To access the project repository, with all it's files in Portuguese, click HERE
The ".ipynb" used to develop the project is called "machine_learning_damaged_boxid.ipynb". You can also click onto the Google Colaboratoy Link for project visualization
To be able to execute the .ipynb file, it is necessary to execute a process.
- Access the Google Drive link to download "dataset-desafio" zipped folder
- Unpack the "dataset-desafio" folder
- Add the .ipynb file to the "dataset-desafio" folder
- Add the "dataset-desafio" folder to the google drive, following the procedure:
- gdrive/MyDrive/Colab Notebooks
- Inside the "dataset-desafio" folder, you will have a folder called "dataset-desafio-MEduarda" that will contain all the results presented when the program was run by me, such as images generated by augmentation, within their respective folders, and the checkpoints saved.

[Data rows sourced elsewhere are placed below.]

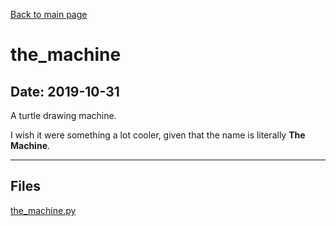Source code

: [Back to main page](/)

# the_machine

## Date: 2019-10-31

A turtle drawing machine.

I wish it were something a lot cooler, given that the name is literally **The Machine**.

-----

## Files

[the_machine.py](the_machine.py)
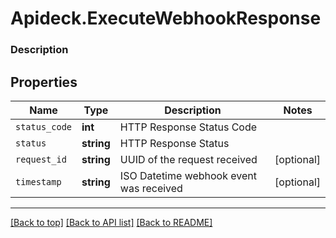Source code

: # Apideck.ExecuteWebhookResponse

### Description

## Properties
Name | Type | Description | Notes
------------ | ------------- | ------------- | -------------
`status_code` | **int** | HTTP Response Status Code | 
`status` | **string** | HTTP Response Status | 
`request_id` | **string** | UUID of the request received | [optional] 
`timestamp` | **string** | ISO Datetime webhook event was received | [optional] 





---

[[Back to top]](#) [[Back to API list]](../../../../README.md#documentation-for-api-endpoints) [[Back to README]](../../../../README.md)


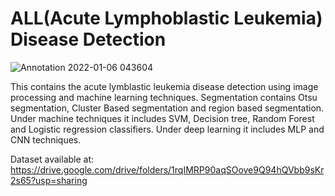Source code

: # ALL(Acute Lymphoblastic Leukemia) Disease Detection

![Annotation 2022-01-06 043604](https://user-images.githubusercontent.com/87757350/148302428-cd84b87e-f23a-488b-afce-2b23c996a5c9.png)

This contains the acute lymblastic leukemia disease detection using image processing and machine learning techniques. Segmentation contains Otsu segmentation, Cluster Based segmentation and region based segmentation. Under machine techniques it includes SVM, Decision tree, Random Forest and Logistic regression classifiers. Under deep learning it includes MLP and CNN techniques.

Dataset available at: https://drive.google.com/drive/folders/1rqIMRP90aqSOove9Q94hQVbb9sKr2s65?usp=sharing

This page will present, in English, the project's goal, the process used to develop it and the results.
Project Goal
- The project has the goal to develop machine learning models which purpose is to identify and classify damaged packets from pictures
- Three models were generated as a comparison metric, to identify the one that best met the objective
- The data were given during the post-graduate course and the images were generated artificially
Project Development
- The technical development of this project was divided into four phases:
- Data Load
- Pre-processing data
- Model Training
- Interpretability Map
Data Load
- The data was loaded correctly, as explained above and inserted into "gdrive/MyDrive/Colab Notebooks"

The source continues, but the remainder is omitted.